### What is needed
I'd like every record written out again, exactly as it is.

### Information shown
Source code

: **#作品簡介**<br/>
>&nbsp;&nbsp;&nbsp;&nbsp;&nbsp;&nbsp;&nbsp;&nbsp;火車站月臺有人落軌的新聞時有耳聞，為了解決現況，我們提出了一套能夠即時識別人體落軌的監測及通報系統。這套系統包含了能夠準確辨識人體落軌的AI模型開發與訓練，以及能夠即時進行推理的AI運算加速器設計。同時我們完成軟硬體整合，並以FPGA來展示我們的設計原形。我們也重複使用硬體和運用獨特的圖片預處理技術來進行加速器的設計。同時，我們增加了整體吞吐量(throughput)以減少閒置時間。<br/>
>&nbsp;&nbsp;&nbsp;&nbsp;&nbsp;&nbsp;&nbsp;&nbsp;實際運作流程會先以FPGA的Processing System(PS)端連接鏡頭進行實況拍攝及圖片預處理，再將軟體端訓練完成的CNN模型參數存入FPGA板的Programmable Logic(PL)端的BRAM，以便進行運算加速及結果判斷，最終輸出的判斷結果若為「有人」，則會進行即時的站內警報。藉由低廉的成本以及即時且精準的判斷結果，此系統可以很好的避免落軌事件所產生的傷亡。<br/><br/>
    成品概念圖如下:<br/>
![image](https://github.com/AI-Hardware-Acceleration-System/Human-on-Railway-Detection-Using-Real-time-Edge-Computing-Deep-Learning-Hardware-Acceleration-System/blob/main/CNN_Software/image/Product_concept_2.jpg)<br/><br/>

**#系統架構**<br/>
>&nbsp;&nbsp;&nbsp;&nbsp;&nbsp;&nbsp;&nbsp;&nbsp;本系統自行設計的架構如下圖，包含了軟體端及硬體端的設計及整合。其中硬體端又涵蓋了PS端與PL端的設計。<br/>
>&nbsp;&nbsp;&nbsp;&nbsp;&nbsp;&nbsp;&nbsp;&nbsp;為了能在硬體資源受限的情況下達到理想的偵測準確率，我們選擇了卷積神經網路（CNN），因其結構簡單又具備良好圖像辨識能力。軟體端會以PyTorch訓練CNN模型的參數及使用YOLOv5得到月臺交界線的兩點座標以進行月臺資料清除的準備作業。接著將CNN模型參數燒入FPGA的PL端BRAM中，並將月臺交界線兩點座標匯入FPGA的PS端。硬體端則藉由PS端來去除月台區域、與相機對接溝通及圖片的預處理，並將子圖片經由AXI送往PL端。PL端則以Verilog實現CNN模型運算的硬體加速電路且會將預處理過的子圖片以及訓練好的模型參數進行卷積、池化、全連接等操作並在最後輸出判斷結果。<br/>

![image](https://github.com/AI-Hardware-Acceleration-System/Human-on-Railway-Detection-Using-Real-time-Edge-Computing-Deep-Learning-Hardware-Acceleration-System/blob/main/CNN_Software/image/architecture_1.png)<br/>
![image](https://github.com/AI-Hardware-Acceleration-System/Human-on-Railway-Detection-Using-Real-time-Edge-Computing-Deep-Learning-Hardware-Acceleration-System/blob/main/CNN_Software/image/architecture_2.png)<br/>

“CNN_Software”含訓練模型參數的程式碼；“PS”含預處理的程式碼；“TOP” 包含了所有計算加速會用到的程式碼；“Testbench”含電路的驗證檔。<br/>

### Exercise solution
Source code

: **#作品簡介**<br/>
>&nbsp;&nbsp;&nbsp;&nbsp;&nbsp;&nbsp;&nbsp;&nbsp;火車站月臺有人落軌的新聞時有耳聞，為了解決現況，我們提出了一套能夠即時識別人體落軌的監測及通報系統。這套系統包含了能夠準確辨識人體落軌的AI模型開發與訓練，以及能夠即時進行推理的AI運算加速器設計。同時我們完成軟硬體整合，並以FPGA來展示我們的設計原形。我們也重複使用硬體和運用獨特的圖片預處理技術來進行加速器的設計。同時，我們增加了整體吞吐量(throughput)以減少閒置時間。<br/>
>&nbsp;&nbsp;&nbsp;&nbsp;&nbsp;&nbsp;&nbsp;&nbsp;實際運作流程會先以FPGA的Processing System(PS)端連接鏡頭進行實況拍攝及圖片預處理，再將軟體端訓練完成的CNN模型參數存入FPGA板的Programmable Logic(PL)端的BRAM，以便進行運算加速及結果判斷，最終輸出的判斷結果若為「有人」，則會進行即時的站內警報。藉由低廉的成本以及即時且精準的判斷結果，此系統可以很好的避免落軌事件所產生的傷亡。<br/><br/>
    成品概念圖如下:<br/>
![image](https://github.com/AI-Hardware-Acceleration-System/Human-on-Railway-Detection-Using-Real-time-Edge-Computing-Deep-Learning-Hardware-Acceleration-System/blob/main/CNN_Software/image/Product_concept_2.jpg)<br/><br/>

**#系統架構**<br/>
>&nbsp;&nbsp;&nbsp;&nbsp;&nbsp;&nbsp;&nbsp;&nbsp;本系統自行設計的架構如下圖，包含了軟體端及硬體端的設計及整合。其中硬體端又涵蓋了PS端與PL端的設計。<br/>
>&nbsp;&nbsp;&nbsp;&nbsp;&nbsp;&nbsp;&nbsp;&nbsp;為了能在硬體資源受限的情況下達到理想的偵測準確率，我們選擇了卷積神經網路（CNN），因其結構簡單又具備良好圖像辨識能力。軟體端會以PyTorch訓練CNN模型的參數及使用YOLOv5得到月臺交界線的兩點座標以進行月臺資料清除的準備作業。接著將CNN模型參數燒入FPGA的PL端BRAM中，並將月臺交界線兩點座標匯入FPGA的PS端。硬體端則藉由PS端來去除月台區域、與相機對接溝通及圖片的預處理，並將子圖片經由AXI送往PL端。PL端則以Verilog實現CNN模型運算的硬體加速電路且會將預處理過的子圖片以及訓練好的模型參數進行卷積、池化、全連接等操作並在最後輸出判斷結果。<br/>

![image](https://github.com/AI-Hardware-Acceleration-System/Human-on-Railway-Detection-Using-Real-time-Edge-Computing-Deep-Learning-Hardware-Acceleration-System/blob/main/CNN_Software/image/architecture_1.png)<br/>
![image](https://github.com/AI-Hardware-Acceleration-System/Human-on-Railway-Detection-Using-Real-time-Edge-Computing-Deep-Learning-Hardware-Acceleration-System/blob/main/CNN_Software/image/architecture_2.png)<br/>

“CNN_Software”含訓練模型參數的程式碼；“PS”含預處理的程式碼；“TOP” 包含了所有計算加速會用到的程式碼；“Testbench”含電路的驗證檔。<br/>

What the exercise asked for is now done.